[Stored data entries]
----

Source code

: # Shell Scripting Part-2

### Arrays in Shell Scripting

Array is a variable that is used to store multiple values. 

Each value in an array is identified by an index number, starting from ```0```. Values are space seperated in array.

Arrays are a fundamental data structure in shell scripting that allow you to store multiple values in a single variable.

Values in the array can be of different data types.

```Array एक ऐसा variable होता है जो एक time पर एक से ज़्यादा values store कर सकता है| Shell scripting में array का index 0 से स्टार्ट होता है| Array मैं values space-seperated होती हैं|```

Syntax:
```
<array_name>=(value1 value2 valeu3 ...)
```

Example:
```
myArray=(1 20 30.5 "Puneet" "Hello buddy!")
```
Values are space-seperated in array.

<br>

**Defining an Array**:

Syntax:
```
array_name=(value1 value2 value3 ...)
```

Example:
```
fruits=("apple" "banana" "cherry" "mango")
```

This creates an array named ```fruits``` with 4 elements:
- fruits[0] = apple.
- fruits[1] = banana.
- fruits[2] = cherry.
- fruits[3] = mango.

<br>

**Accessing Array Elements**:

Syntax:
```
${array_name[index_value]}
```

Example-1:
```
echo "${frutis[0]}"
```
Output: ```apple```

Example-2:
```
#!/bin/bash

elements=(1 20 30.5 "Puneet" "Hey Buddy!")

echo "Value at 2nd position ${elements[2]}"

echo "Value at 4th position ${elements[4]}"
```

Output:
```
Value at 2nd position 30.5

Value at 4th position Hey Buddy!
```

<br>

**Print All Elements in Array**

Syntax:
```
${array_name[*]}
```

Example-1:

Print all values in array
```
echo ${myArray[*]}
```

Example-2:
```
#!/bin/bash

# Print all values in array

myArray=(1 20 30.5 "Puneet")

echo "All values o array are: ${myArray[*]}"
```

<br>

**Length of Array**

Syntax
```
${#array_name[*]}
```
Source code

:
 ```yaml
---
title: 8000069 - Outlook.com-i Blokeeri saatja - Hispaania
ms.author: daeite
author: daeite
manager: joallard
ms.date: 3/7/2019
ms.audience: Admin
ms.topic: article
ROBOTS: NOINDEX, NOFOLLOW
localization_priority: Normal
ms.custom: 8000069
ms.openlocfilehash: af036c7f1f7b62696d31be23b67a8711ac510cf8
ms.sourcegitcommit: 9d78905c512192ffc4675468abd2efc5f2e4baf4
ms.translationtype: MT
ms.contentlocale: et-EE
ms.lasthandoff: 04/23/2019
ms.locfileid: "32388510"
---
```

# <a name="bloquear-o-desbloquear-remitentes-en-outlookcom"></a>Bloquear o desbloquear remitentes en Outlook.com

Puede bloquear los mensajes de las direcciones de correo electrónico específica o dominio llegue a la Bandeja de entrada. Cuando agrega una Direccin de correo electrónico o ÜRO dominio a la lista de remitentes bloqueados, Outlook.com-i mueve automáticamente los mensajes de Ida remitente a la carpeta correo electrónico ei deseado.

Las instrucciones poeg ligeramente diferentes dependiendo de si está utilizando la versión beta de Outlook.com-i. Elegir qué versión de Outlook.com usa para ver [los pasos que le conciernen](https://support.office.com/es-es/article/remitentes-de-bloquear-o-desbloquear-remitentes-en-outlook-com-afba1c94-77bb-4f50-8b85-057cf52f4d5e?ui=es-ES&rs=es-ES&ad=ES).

----

* TASK OBJECTIVE:
Return the entries above word for word.

* EXERCISE ANSWER:
Source code

: # Shell Scripting Part-2

### Arrays in Shell Scripting

Array is a variable that is used to store multiple values. 

Each value in an array is identified by an index number, starting from ```0```. Values are space seperated in array.

Arrays are a fundamental data structure in shell scripting that allow you to store multiple values in a single variable.

Values in the array can be of different data types.

```Array एक ऐसा variable होता है जो एक time पर एक से ज़्यादा values store कर सकता है| Shell scripting में array का index 0 से स्टार्ट होता है| Array मैं values space-seperated होती हैं|```

Syntax:
```
<array_name>=(value1 value2 valeu3 ...)
```

Example:
```
myArray=(1 20 30.5 "Puneet" "Hello buddy!")
```
Values are space-seperated in array.

<br>

**Defining an Array**:

Syntax:
```
array_name=(value1 value2 value3 ...)
```

Example:
```
fruits=("apple" "banana" "cherry" "mango")
```

This creates an array named ```fruits``` with 4 elements:
- fruits[0] = apple.
- fruits[1] = banana.
- fruits[2] = cherry.
- fruits[3] = mango.

<br>

**Accessing Array Elements**:

Syntax:
```
${array_name[index_value]}
```

Example-1:
```
echo "${frutis[0]}"
```
Output: ```apple```

Example-2:
```
#!/bin/bash

elements=(1 20 30.5 "Puneet" "Hey Buddy!")

echo "Value at 2nd position ${elements[2]}"

echo "Value at 4th position ${elements[4]}"
```

Output:
```
Value at 2nd position 30.5

Value at 4th position Hey Buddy!
```

<br>

**Print All Elements in Array**

Syntax:
```
${array_name[*]}
```

Example-1:

Print all values in array
```
echo ${myArray[*]}
```

Example-2:
```
#!/bin/bash

# Print all values in array

myArray=(1 20 30.5 "Puneet")

echo "All values o array are: ${myArray[*]}"
```

<br>

**Length of Array**

Syntax
```
${#array_name[*]}
```
Source code

:
 ```yaml
---
title: 8000069 - Outlook.com-i Blokeeri saatja - Hispaania
ms.author: daeite
author: daeite
manager: joallard
ms.date: 3/7/2019
ms.audience: Admin
ms.topic: article
ROBOTS: NOINDEX, NOFOLLOW
localization_priority: Normal
ms.custom: 8000069
ms.openlocfilehash: af036c7f1f7b62696d31be23b67a8711ac510cf8
ms.sourcegitcommit: 9d78905c512192ffc4675468abd2efc5f2e4baf4
ms.translationtype: MT
ms.contentlocale: et-EE
ms.lasthandoff: 04/23/2019
ms.locfileid: "32388510"
---
```

# <a name="bloquear-o-desbloquear-remitentes-en-outlookcom"></a>Bloquear o desbloquear remitentes en Outlook.com

Puede bloquear los mensajes de las direcciones de correo electrónico específica o dominio llegue a la Bandeja de entrada. Cuando agrega una Direccin de correo electrónico o ÜRO dominio a la lista de remitentes bloqueados, Outlook.com-i mueve automáticamente los mensajes de Ida remitente a la carpeta correo electrónico ei deseado.

Las instrucciones poeg ligeramente diferentes dependiendo de si está utilizando la versión beta de Outlook.com-i. Elegir qué versión de Outlook.com usa para ver [los pasos que le conciernen](https://support.office.com/es-es/article/remitentes-de-bloquear-o-desbloquear-remitentes-en-outlook-com-afba1c94-77bb-4f50-8b85-057cf52f4d5e?ui=es-ES&rs=es-ES&ad=ES).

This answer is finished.